The young Dodong Nemenzo (1)
It was with deep sadness that we received the news last week of the passing of Francisco “Dodong” Nemenzo, the staunch Marxist, nationalist and former president of the University of the Philippines. My wife Beng and I are spending Christmas with our daughter in the US and being an all-UP family, we all knew Dodong and were much affected by his loss. Beng had been a student of Dodong’s at UP, and I was privileged to serve under him as his vice president for Public Affairs 20 years ago. But long before this, I had met him as a student at the Philippine Science High School where his wife Princess taught us History; he came to pick her up in the afternoon in his Volkswagen Beetle whose door was emblazoned with the Bertrand Russell “peace” sign.

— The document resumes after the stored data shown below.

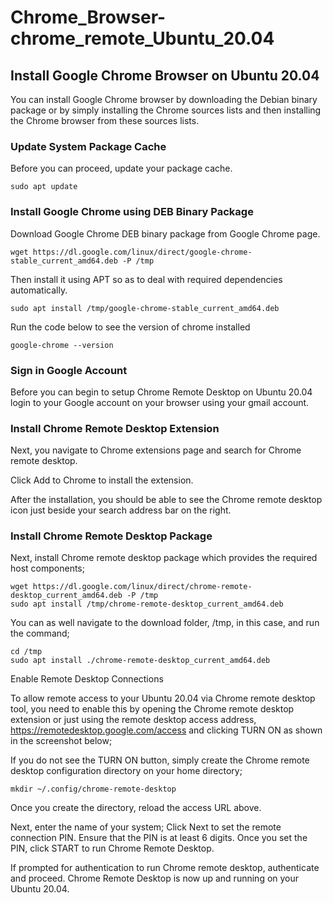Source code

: # Chrome_Browser-chrome_remote_Ubuntu_20.04

## Install Google Chrome Browser on Ubuntu 20.04

You can install Google Chrome browser by downloading the Debian binary package or by simply installing the Chrome sources lists and then installing the Chrome browser from these sources lists.

### Update System Package Cache

Before you can proceed, update your package cache.

```
sudo apt update
```

### Install Google Chrome using DEB Binary Package

Download Google Chrome DEB binary package from Google Chrome page.

```
wget https://dl.google.com/linux/direct/google-chrome-stable_current_amd64.deb -P /tmp
```

Then install it using APT so as to deal with required dependencies automatically.

```
sudo apt install /tmp/google-chrome-stable_current_amd64.deb
```
Run the code below to see the version of chrome installed 
```
google-chrome --version
```

### Sign in Google Account

Before you can begin to setup Chrome Remote Desktop on Ubuntu 20.04 login to your Google account on your browser using your gmail account.

### Install Chrome Remote Desktop Extension

Next, you navigate to Chrome extensions page and search for Chrome remote desktop.

Click Add to Chrome to install the extension.

After the installation, you should be able to see the Chrome remote desktop icon just beside your search address bar on the right.
### Install Chrome Remote Desktop Package

Next, install Chrome remote desktop package which provides the required host components;

```
wget https://dl.google.com/linux/direct/chrome-remote-desktop_current_amd64.deb -P /tmp
sudo apt install /tmp/chrome-remote-desktop_current_amd64.deb

```

You can as well navigate to the download folder, /tmp, in this case, and run the command;

```
cd /tmp
sudo apt install ./chrome-remote-desktop_current_amd64.deb
```

Enable Remote Desktop Connections

To allow remote access to your Ubuntu 20.04 via Chrome remote desktop tool, you need to enable this by opening the Chrome remote desktop extension or just using the remote desktop access address, https://remotedesktop.google.com/access and clicking TURN ON as shown in the screenshot below;


If you do not see the TURN ON button, simply create the Chrome remote desktop configuration directory on your home directory;

```
mkdir ~/.config/chrome-remote-desktop
```
Once you create the directory, reload the access URL above.

Next, enter the name of your system;
Click Next to set the remote connection PIN. Ensure that the PIN is at least 6 digits.
Once you set the PIN, click START to run Chrome Remote Desktop.

If prompted for authentication to run Chrome remote desktop, authenticate and proceed.
Chrome Remote Desktop is now up and running on your Ubuntu 20.04.
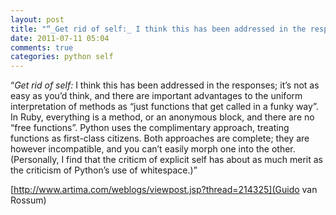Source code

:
 ```yaml
---
layout: post
title: "“_Get rid of self:_ I think this has been addressed in the responses; it’s not as easy as you’d think, and there are important advantages to the uniform interpretation of methods as “just functions that get called in a funky way”. In Ruby, everything is a method, or an anonymous block, and there are no “free functions”. Python uses the complimentary approach, treating functions as first-class citizens. Both approaches are complete; they are however incompatible, and you can’t easily morph one into the other. (Personally, I find that the criticm of explicit self has about as much merit as the criticism of Python’s use of whitespace.)”"
date: 2011-07-11 05:04
comments: true
categories: python self
---
```


“_Get rid of self:_ I think this has been addressed in the responses; it’s not as easy as you’d think, and there are important advantages to the uniform interpretation of methods as “just functions that get called in a funky way”. In Ruby, everything is a method, or an anonymous block, and there are no “free functions”. Python uses the complimentary approach, treating functions as first-class citizens. Both approaches are complete; they are however incompatible, and you can’t easily morph one into the other. (Personally, I find that the criticm of explicit self has about as much merit as the criticism of Python’s use of whitespace.)”

[http://www.artima.com/weblogs/viewpost.jsp?thread=214325](Guido van Rossum)

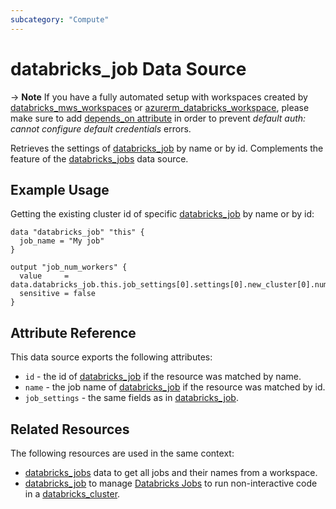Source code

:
 ```yaml
---
subcategory: "Compute"
---
```

# databricks_job Data Source

-> **Note** If you have a fully automated setup with workspaces created by [databricks_mws_workspaces](../resources/mws_workspaces.md) or [azurerm_databricks_workspace](https://registry.terraform.io/providers/hashicorp/azurerm/latest/docs/resources/databricks_workspace), please make sure to add [depends_on attribute](../index.md#data-resources-and-authentication-is-not-configured-errors) in order to prevent _default auth: cannot configure default credentials_ errors.

Retrieves the settings of [databricks_job](../resources/job.md) by name or by id. Complements the feature of the [databricks_jobs](jobs.md) data source.

## Example Usage

Getting the existing cluster id of specific [databricks_job](../resources/job.md) by name or by id:

```hcl
data "databricks_job" "this" {
  job_name = "My job"
}

output "job_num_workers" {
  value     = data.databricks_job.this.job_settings[0].settings[0].new_cluster[0].num_workers
  sensitive = false
}
```

## Attribute Reference

This data source exports the following attributes:


* `id` - the id of [databricks_job](../resources/job.md) if the resource was matched by name.
* `name` - the job name of [databricks_job](../resources/job.md) if the resource was matched by id.
* `job_settings` - the same fields as in [databricks_job](../resources/job.md).

## Related Resources

The following resources are used in the same context:

* [databricks_jobs](jobs.md) data to get all jobs and their names from a workspace.
* [databricks_job](../resources/job.md) to manage [Databricks Jobs](https://docs.databricks.com/jobs.html) to run non-interactive code in a [databricks_cluster](../resources/cluster.md).

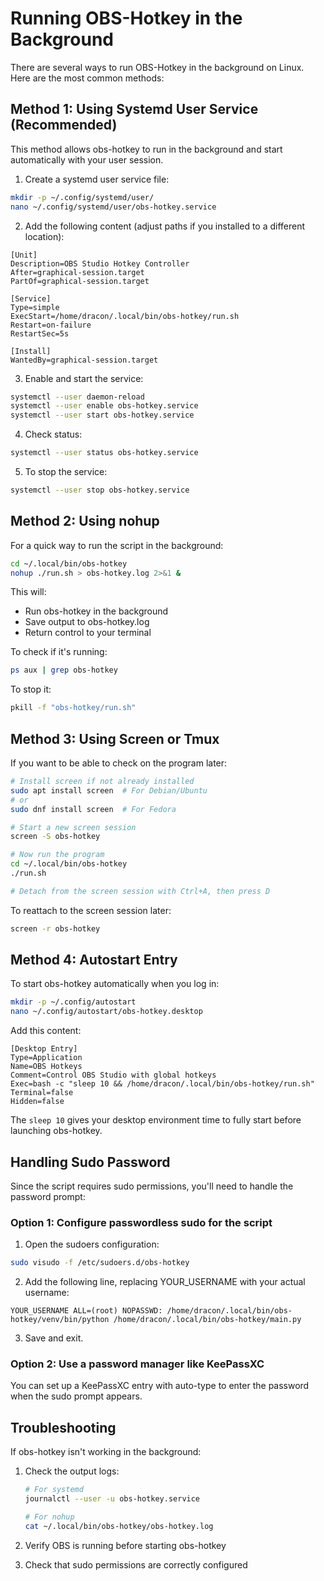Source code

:# Running OBS-Hotkey in the Background

There are several ways to run OBS-Hotkey in the background on Linux. Here are the most common methods:

## Method 1: Using Systemd User Service (Recommended)

This method allows obs-hotkey to run in the background and start automatically with your user session.

1. Create a systemd user service file:

```bash
mkdir -p ~/.config/systemd/user/
nano ~/.config/systemd/user/obs-hotkey.service
```

2. Add the following content (adjust paths if you installed to a different location):

```
[Unit]
Description=OBS Studio Hotkey Controller
After=graphical-session.target
PartOf=graphical-session.target

[Service]
Type=simple
ExecStart=/home/dracon/.local/bin/obs-hotkey/run.sh
Restart=on-failure
RestartSec=5s

[Install]
WantedBy=graphical-session.target
```

3. Enable and start the service:

```bash
systemctl --user daemon-reload
systemctl --user enable obs-hotkey.service
systemctl --user start obs-hotkey.service
```

4. Check status:

```bash
systemctl --user status obs-hotkey.service
```

5. To stop the service:

```bash
systemctl --user stop obs-hotkey.service
```

## Method 2: Using nohup

For a quick way to run the script in the background:

```bash
cd ~/.local/bin/obs-hotkey
nohup ./run.sh > obs-hotkey.log 2>&1 &
```

This will:

- Run obs-hotkey in the background
- Save output to obs-hotkey.log
- Return control to your terminal

To check if it's running:

```bash
ps aux | grep obs-hotkey
```

To stop it:

```bash
pkill -f "obs-hotkey/run.sh"
```

## Method 3: Using Screen or Tmux

If you want to be able to check on the program later:

```bash
# Install screen if not already installed
sudo apt install screen  # For Debian/Ubuntu
# or
sudo dnf install screen  # For Fedora

# Start a new screen session
screen -S obs-hotkey

# Now run the program
cd ~/.local/bin/obs-hotkey
./run.sh

# Detach from the screen session with Ctrl+A, then press D
```

To reattach to the screen session later:

```bash
screen -r obs-hotkey
```

## Method 4: Autostart Entry

To start obs-hotkey automatically when you log in:

```bash
mkdir -p ~/.config/autostart
nano ~/.config/autostart/obs-hotkey.desktop
```

Add this content:

```
[Desktop Entry]
Type=Application
Name=OBS Hotkeys
Comment=Control OBS Studio with global hotkeys
Exec=bash -c "sleep 10 && /home/dracon/.local/bin/obs-hotkey/run.sh"
Terminal=false
Hidden=false
```

The `sleep 10` gives your desktop environment time to fully start before launching obs-hotkey.

## Handling Sudo Password

Since the script requires sudo permissions, you'll need to handle the password prompt:

### Option 1: Configure passwordless sudo for the script

1. Open the sudoers configuration:

```bash
sudo visudo -f /etc/sudoers.d/obs-hotkey
```

2. Add the following line, replacing YOUR_USERNAME with your actual username:

```
YOUR_USERNAME ALL=(root) NOPASSWD: /home/dracon/.local/bin/obs-hotkey/venv/bin/python /home/dracon/.local/bin/obs-hotkey/main.py
```

3. Save and exit.

### Option 2: Use a password manager like KeePassXC

You can set up a KeePassXC entry with auto-type to enter the password when the sudo prompt appears.

## Troubleshooting

If obs-hotkey isn't working in the background:

1. Check the output logs:

   ```bash
   # For systemd
   journalctl --user -u obs-hotkey.service

   # For nohup
   cat ~/.local/bin/obs-hotkey/obs-hotkey.log
   ```

2. Verify OBS is running before starting obs-hotkey
3. Check that sudo permissions are correctly configured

We will be missing the many memorial events that will surely be held in his honor these coming days, so I thought of recalling Dodong in a different way from what most of his colleagues and comrades will be speaking about him. More than 10 years ago, I interviewed Dodong for a book I sadly have yet to finish, and he spoke with me about his life before he became the fighting ideologue everyone now remembers him to be. Let’s hear him in this abbreviated excerpt:
“We went back to Cebu after the war. Everything was still in turmoil. I enrolled at the Miraculous Medal School, a Catholic school, and completed my third and fourth grade there. By the time I reached fifth grade, Cebu Normal School was opened so I graduated from there. After sixth grade, I spent a year in the seminary in Cebu. That was my parents’ plan ever since I could remember. I was the only boy among three children, and the eldest. My parents were devout Catholics, and they considered it an honor when a member of the family became a priest or a nun. Since I was an only boy they wanted me to become a priest. I stayed there for only a year, and then I quit. That was probably the beginning of my radicalization. The seminary back then was run by Spanish or Vincentian priests who were supporters of Franco. They looked down on Filipinos and despised Rizal.
“I went to the University of San Carlos. It was a Catholic school but my father was unhappy with the Science instruction. Our science textbook used the question-and-answer method and my father didn’t like that. He examined my notebooks every day and corrected what my teacher said. He got mad when we were taught creationism, and he lectured me on Darwin and evolution. I answered my teacher back and the principal reported me to my father for my heretical tendencies. My father decided to free me from this nonsense and transferred me to the Malayan Academy, a private non-sectarian school that had very good teachers. I finished near the bottom of my class, failing in Conduct and Tagalog.
“I entered UP Diliman in 1953. The rule then was that you were exempted from the entrance exam if you had an average of 82, but my average was around 77 so I had to enroll in a summer institute that was like a backdoor into UP if you passed six units there. I didn’t know what course to take. My father didn’t want me to take up Law and wanted me to become a scientist like him, but I reckoned that if I did that, I would always be compared to him and come up short. So I chose a course called AB General.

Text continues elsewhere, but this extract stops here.